Ebook advice, from a complete tyro.

So I didn't attend the Digital Book World conference this week, but I did read this drinking game, so I feel totally qualified to offer advice to publishers about the ebook future. My one piece of advice is this:

Go read MS Paint Adventures.

This is a webcomic, sort of, that started as interactive fiction--in the first couple of stories, readers could suggest things for the characters to do next, and the author, Andrew Hussie, would pick a suggestion and go with it. It doesn't really operate on this paradigm anymore, but the stories are still written like a mock computer game, with puzzles to solve and bosses to fight. He publishes several pages every day or so, and the scope of the most recent two adventures is just dazzling: Problem Sleuth runs to 1700 pages, published over a year, and Homestuck started in April 2009 and is still going! The first's a gritty noir, the second the tale of four friends playing a computer game that will destroy--and save--the world. Both are full of whimsy and imagination and time loops. YE GODS THE TIME LOOPS WILL DESTROY YOUR BRAIN. It's just great writing, great art--both have some animated pages, and Homestuck even has embedded music (written by collaborating readers) and sometimes adorbs little Flash games. Which I am terrible at, because I have the spatial sense of an ambrosia salad.

What I think publishers could glean from this--besides hours and hours of goofy entertainment--is a sense of the possibility inherent in digital storytelling.
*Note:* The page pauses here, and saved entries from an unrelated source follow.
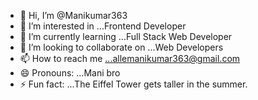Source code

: - 👋 Hi, I’m @Manikumar363
- 👀 I’m interested in ...Frontend Developer
- 🌱 I’m currently learning ...Full Stack Web Developer
- 💞️ I’m looking to collaborate on ...Web Developers
- 📫 How to reach me ...allemanikumar363@gmail.com
- 😄 Pronouns: ...Mani bro
- ⚡ Fun fact: ...The Eiffel Tower gets taller in the summer.

<!---
Manikumar363/Manikumar363 is a ✨ special ✨ repository because its `README.md` (this file) appears on your GitHub profile.
You can click the Preview link to take a look at your changes.
--->
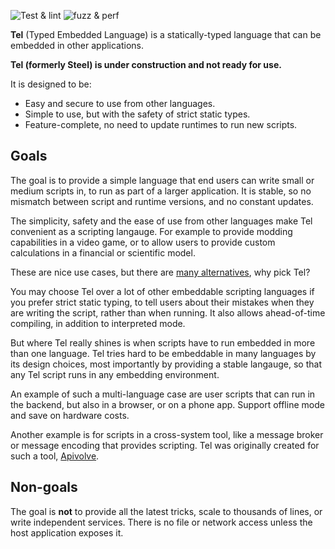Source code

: 
![Test & lint](https://github.com/mverleg/tel/actions/workflows/test-lint.yml/badge.svg)
![fuzz & perf](https://github.com/mverleg/tel/actions/workflows/fuzz-perf.yml/badge.svg)

**Tel** (Typed Embedded Language) is a statically-typed language that can be embedded in other applications.

**Tel (formerly Steel) is under construction and not ready for use.**

It is designed to be:

* Easy and secure to use from other languages.
* Simple to use, but with the safety of strict static types.
* Feature-complete, no need to update runtimes to run new scripts.

## Goals

The goal is to provide a simple language that end users can write small or medium scripts in, to run as part of a larger application. It is stable, so no mismatch between script and runtime versions, and no constant updates.

The simplicity, safety and the ease of use from other languages make Tel convenient as a scripting langauge. For example to provide modding capabilities in a video game, or to allow users to provide custom calculations in a financial or scientific model.

These are nice use cases, but there are [many alternatives](https://github.com/dbohdan/embedded-scripting-languages), why pick Tel?

You may choose Tel over a lot of other embeddable scripting languages if you prefer strict static typing, to tell users about their mistakes when they are writing the script, rather than when running. It also allows ahead-of-time compiling, in addition to interpreted mode.

But where Tel really shines is when scripts have to run embedded in more than one language. Tel tries hard to be embeddable in many languages by its design choices, most importantly by providing a stable langauge, so that any Tel script runs in any embedding environment.

An example of such a multi-language case are user scripts that can run in the backend, but also in a browser, or on a phone app. Support offline mode and save on hardware costs.

Another example is for scripts in a cross-system tool, like a message broker or message encoding that provides scripting. Tel was originally created for such a tool, [Apivolve](https://github.com/mverleg/apivolve).

## Non-goals

The goal is **not** to provide all the latest tricks, scale to thousands of lines, or write independent services. There is no file or network access unless the host application exposes it.

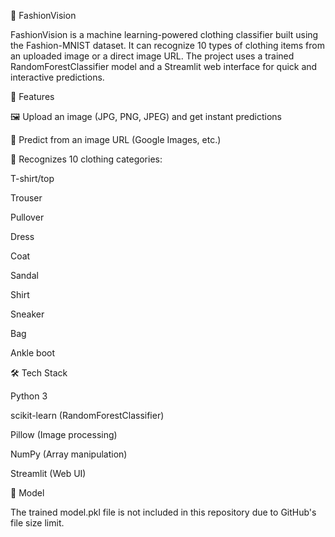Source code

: 👕 FashionVision

FashionVision is a machine learning-powered clothing classifier built using the Fashion-MNIST dataset.
It can recognize 10 types of clothing items from an uploaded image or a direct image URL.
The project uses a trained RandomForestClassifier model and a Streamlit web interface for quick and interactive predictions.

🚀 Features

🖼 Upload an image (JPG, PNG, JPEG) and get instant predictions

🔗 Predict from an image URL (Google Images, etc.)

🎯 Recognizes 10 clothing categories:

T-shirt/top

Trouser

Pullover

Dress

Coat

Sandal

Shirt

Sneaker

Bag

Ankle boot


🛠 Tech Stack

Python 3

scikit-learn (RandomForestClassifier)

Pillow (Image processing)

NumPy (Array manipulation)

Streamlit (Web UI)

📂 Model

The trained model.pkl file is not included in this repository due to GitHub's file size limit.
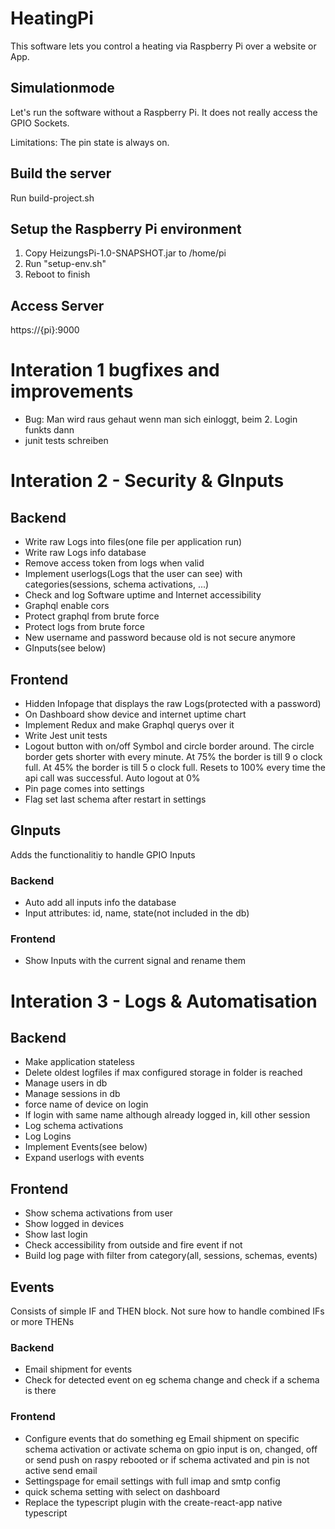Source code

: # HeatingPi
This software lets you control a heating via Raspberry Pi over a website or App.


## Simulationmode
Let's run the software without a Raspberry Pi. It does not really access the GPIO Sockets. 

Limitations: The pin state is always on.


## Build the server
Run build-project.sh

## Setup the Raspberry Pi environment
1. Copy HeizungsPi-1.0-SNAPSHOT.jar to /home/pi
2. Run "setup-env.sh"
3. Reboot to finish

## Access Server
https://{pi}:9000


# Interation 1 bugfixes and improvements
* Bug: Man wird raus gehaut wenn man sich einloggt, beim 2. Login funkts dann
* junit tests schreiben


# Interation 2 - Security & GInputs

## Backend
* Write raw Logs into files(one file per application run)
* Write raw Logs info database
* Remove access token from logs when valid
* Implement userlogs(Logs that the user can see) with categories(sessions, schema activations, ...)
* Check and log Software uptime and Internet accessibility 
* Graphql enable cors
* Protect graphql from brute force
* Protect logs from brute force
* New username and password because old is not secure anymore
* GInputs(see below)

## Frontend
* Hidden Infopage that displays the raw Logs(protected with a password)
* On Dashboard show device and internet uptime chart
* Implement Redux and make Graphql querys over it
* Write Jest unit tests
* Logout button with on/off Symbol and circle border around.
The circle border gets shorter with every minute.
At 75% the border is till 9 o clock full. 
At 45% the border is till 5 o clock full. 
Resets to 100% every time the api call was successful.
Auto logout at 0%
* Pin page comes into settings
* Flag set last schema after restart in settings

## GInputs
Adds the functionalitiy to handle GPIO Inputs

### Backend
* Auto add all inputs info the database
* Input attributes: id, name, state(not included in the db)

### Frontend
* Show Inputs with the current signal and rename them


# Interation 3 - Logs & Automatisation

## Backend
* Make application stateless
* Delete oldest logfiles if max configured storage in folder is reached
* Manage users in db
* Manage sessions in db 
* force name of device on login
* If login with same name although already logged in, kill other session 
* Log schema activations
* Log Logins
* Implement Events(see below)
* Expand userlogs with events

## Frontend
* Show schema activations from user
* Show logged in devices
* Show last login
* Check accessibility from outside and fire event if not
* Build log page with filter from category(all, sessions, schemas, events)


## Events
Consists of simple IF and THEN block. Not sure how to handle combined IFs or more THENs


### Backend
* Email shipment for events
* Check for detected event on eg schema change and check if a schema is there


### Frontend
* Configure events that do something eg Email shipment on specific schema activation
or activate schema on gpio input is on, changed, off or 
send push on raspy rebooted or
if schema activated and pin is not active send email 
* Settingspage for email settings with full imap and smtp config
* quick schema setting with select on dashboard
* Replace the typescript plugin with the create-react-app native typescript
MS Paint Adventures are much closer to novels than films, if only because the reader controls the speed of the experience (I have been forcibly limiting myself to an hour and a half of Homestuck a day for the past week or so)--but there's a multimedia, collaborative, friendly experience to it that ebook creators would do well to emulate. I would love if this became the paradigm for an entirely new genre of novel.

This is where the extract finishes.